Leaving the images behind, copy every line of the records exactly.

-----

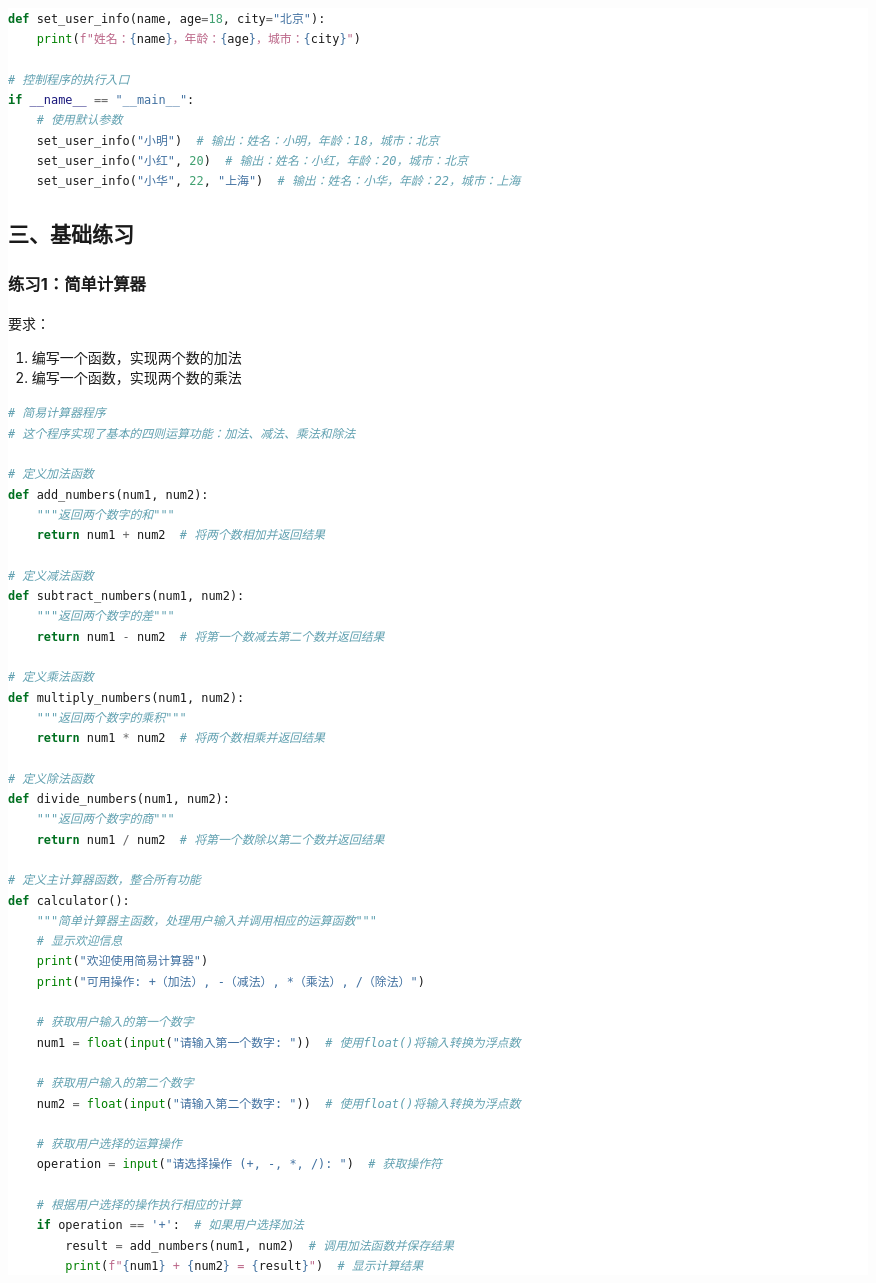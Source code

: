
 ```python
def set_user_info(name, age=18, city="北京"):
    print(f"姓名：{name}，年龄：{age}，城市：{city}")

# 控制程序的执行入口    
if __name__ == "__main__":
    # 使用默认参数
    set_user_info("小明")  # 输出：姓名：小明，年龄：18，城市：北京
    set_user_info("小红", 20)  # 输出：姓名：小红，年龄：20，城市：北京
    set_user_info("小华", 22, "上海")  # 输出：姓名：小华，年龄：22，城市：上海
```

## 三、基础练习

### 练习1：简单计算器
要求：
1. 编写一个函数，实现两个数的加法
2. 编写一个函数，实现两个数的乘法


```python
# 简易计算器程序
# 这个程序实现了基本的四则运算功能：加法、减法、乘法和除法

# 定义加法函数
def add_numbers(num1, num2):
    """返回两个数字的和"""
    return num1 + num2  # 将两个数相加并返回结果

# 定义减法函数
def subtract_numbers(num1, num2):
    """返回两个数字的差"""
    return num1 - num2  # 将第一个数减去第二个数并返回结果

# 定义乘法函数
def multiply_numbers(num1, num2):
    """返回两个数字的乘积"""
    return num1 * num2  # 将两个数相乘并返回结果

# 定义除法函数
def divide_numbers(num1, num2):
    """返回两个数字的商"""
    return num1 / num2  # 将第一个数除以第二个数并返回结果

# 定义主计算器函数，整合所有功能
def calculator():
    """简单计算器主函数，处理用户输入并调用相应的运算函数"""
    # 显示欢迎信息
    print("欢迎使用简易计算器")
    print("可用操作: +（加法）, -（减法）, *（乘法）, /（除法）")
    
    # 获取用户输入的第一个数字
    num1 = float(input("请输入第一个数字: "))  # 使用float()将输入转换为浮点数
    
    # 获取用户输入的第二个数字
    num2 = float(input("请输入第二个数字: "))  # 使用float()将输入转换为浮点数
    
    # 获取用户选择的运算操作
    operation = input("请选择操作 (+, -, *, /): ")  # 获取操作符
    
    # 根据用户选择的操作执行相应的计算
    if operation == '+':  # 如果用户选择加法
        result = add_numbers(num1, num2)  # 调用加法函数并保存结果
        print(f"{num1} + {num2} = {result}")  # 显示计算结果
```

-----

# Result for this task:
Source code

:
 ```python
def set_user_info(name, age=18, city="北京"):
    print(f"姓名：{name}，年龄：{age}，城市：{city}")

# 控制程序的执行入口    
if __name__ == "__main__":
    # 使用默认参数
    set_user_info("小明")  # 输出：姓名：小明，年龄：18，城市：北京
    set_user_info("小红", 20)  # 输出：姓名：小红，年龄：20，城市：北京
    set_user_info("小华", 22, "上海")  # 输出：姓名：小华，年龄：22，城市：上海
```

## 三、基础练习

### 练习1：简单计算器
要求：
1. 编写一个函数，实现两个数的加法
2. 编写一个函数，实现两个数的乘法


```python
# 简易计算器程序
# 这个程序实现了基本的四则运算功能：加法、减法、乘法和除法

# 定义加法函数
def add_numbers(num1, num2):
    """返回两个数字的和"""
    return num1 + num2  # 将两个数相加并返回结果

# 定义减法函数
def subtract_numbers(num1, num2):
    """返回两个数字的差"""
    return num1 - num2  # 将第一个数减去第二个数并返回结果

# 定义乘法函数
def multiply_numbers(num1, num2):
    """返回两个数字的乘积"""
    return num1 * num2  # 将两个数相乘并返回结果

# 定义除法函数
def divide_numbers(num1, num2):
    """返回两个数字的商"""
    return num1 / num2  # 将第一个数除以第二个数并返回结果

# 定义主计算器函数，整合所有功能
def calculator():
    """简单计算器主函数，处理用户输入并调用相应的运算函数"""
    # 显示欢迎信息
    print("欢迎使用简易计算器")
    print("可用操作: +（加法）, -（减法）, *（乘法）, /（除法）")
    
    # 获取用户输入的第一个数字
    num1 = float(input("请输入第一个数字: "))  # 使用float()将输入转换为浮点数
    
    # 获取用户输入的第二个数字
    num2 = float(input("请输入第二个数字: "))  # 使用float()将输入转换为浮点数
    
    # 获取用户选择的运算操作
    operation = input("请选择操作 (+, -, *, /): ")  # 获取操作符
    
    # 根据用户选择的操作执行相应的计算
    if operation == '+':  # 如果用户选择加法
        result = add_numbers(num1, num2)  # 调用加法函数并保存结果
        print(f"{num1} + {num2} = {result}")  # 显示计算结果
```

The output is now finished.